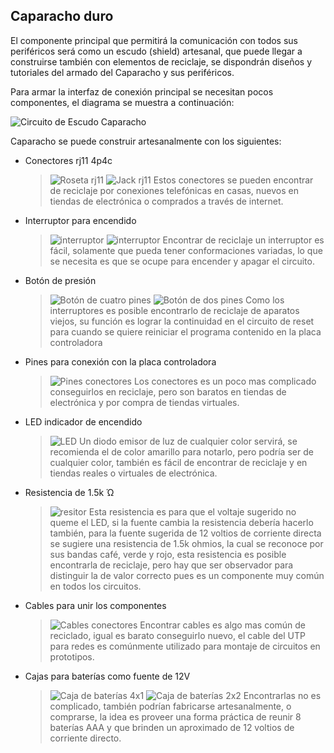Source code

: ## Caparacho duro

El componente principal que permitirá la comunicación con todos sus periféricos será como un escudo (shield) artesanal, que puede llegar a construirse también con elementos de reciclaje, se dispondrán diseños y tutoriales del armado del Caparacho y sus periféricos.

Para armar la interfaz de conexión principal se necesitan pocos componentes, el diagrama se muestra a continuación:

![Circuito de Escudo Caparacho](./imagenes/Caparacho_bb.png)

Caparacho se puede construir artesanalmente con los siguientes:

* Conectores rj11 4p4c
  > ![Roseta rj11](./imagenes/roseta_rj11.png) ![Jack rj11](./imagenes/jack_rj11_4p6c.png) Estos conectores se pueden encontrar de reciclaje por conexiones telefónicas en casas, nuevos en tiendas de electrónica o comprados a través de internet.
* Interruptor para encendido
  > ![interruptor](./imagenes/interruptor.png) ![interruptor](./imagenes/switch.png) Encontrar de reciclaje un interruptor es fácil, solamente que pueda tener conformaciones variadas, lo que se necesita es que se ocupe para encender y apagar el circuito.
* Botón de presión
  > ![Botón de cuatro pines](./imagenes/boton_4_pines.png) ![Botón de dos pines](./imagenes/boton_2_pines.png) Como los interruptores es posible encontrarlo de reciclaje de aparatos viejos, su función es lograr la continuidad en el circuito de reset para cuando se quiere reiniciar el programa contenido en la placa controladora
* Pines para conexión con la placa controladora
  > ![Pines conectores](./imagenes/pines_conectores.png) Los conectores es un poco mas complicado conseguirlos en reciclaje, pero son baratos en tiendas de electrónica y por compra de tiendas virtuales.
* LED indicador de encendido
  > ![LED](./imagenes/led.png) Un diodo emisor de luz de cualquier color servirá, se recomienda el de color amarillo para notarlo, pero podría ser de cualquier color, también es fácil de encontrar de reciclaje y en tiendas reales o virtuales de electrónica.
* Resistencia de 1.5k &#0911;
  > ![resitor](./imagenes/resistencia_1500.png) Esta resistencia es para que el voltaje sugerido no queme el LED, si la fuente cambia la resistencia debería hacerlo también, para la fuente sugerida de 12 voltios de corriente directa se sugiere una resistencia de 1.5k ohmios, la cual se reconoce por sus bandas café, verde y rojo, esta resistencia es posible encontrarla de reciclaje, pero hay que ser observador para distinguir la de valor correcto pues es un componente muy común en todos los circuitos.
* Cables para unir los componentes
  > ![Cables conectores](./imagenes/cable_utp.png) Encontrar cables es algo mas común de reciclado, igual es barato conseguirlo nuevo, el cable del UTP para redes es comúnmente utilizado para montaje de circuitos en prototipos.
* Cajas para baterías como fuente de 12V
  > ![Caja de baterías 4x1](./imagenes/caja_baterias_4x1.png) ![Caja de baterías 2x2](./imagenes/caja_baterias_2x2.png) Encontrarlas no es complicado, también podrían fabricarse artesanalmente, o comprarse, la idea es proveer una forma práctica de reunir 8 baterías AAA y que brinden un aproximado de 12 voltios de corriente directo.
|---|
Only these lines belong in the answer: the first line of the listing above through the line holding "través de internet.", printed exactly and without pictures.

Source code

: ## Caparacho duro

El componente principal que permitirá la comunicación con todos sus periféricos será como un escudo (shield) artesanal, que puede llegar a construirse también con elementos de reciclaje, se dispondrán diseños y tutoriales del armado del Caparacho y sus periféricos.

Para armar la interfaz de conexión principal se necesitan pocos componentes, el diagrama se muestra a continuación:

![Circuito de Escudo Caparacho](./imagenes/Caparacho_bb.png)

Caparacho se puede construir artesanalmente con los siguientes:

* Conectores rj11 4p4c
  > ![Roseta rj11](./imagenes/roseta_rj11.png) ![Jack rj11](./imagenes/jack_rj11_4p6c.png) Estos conectores se pueden encontrar de reciclaje por conexiones telefónicas en casas, nuevos en tiendas de electrónica o comprados a través de internet.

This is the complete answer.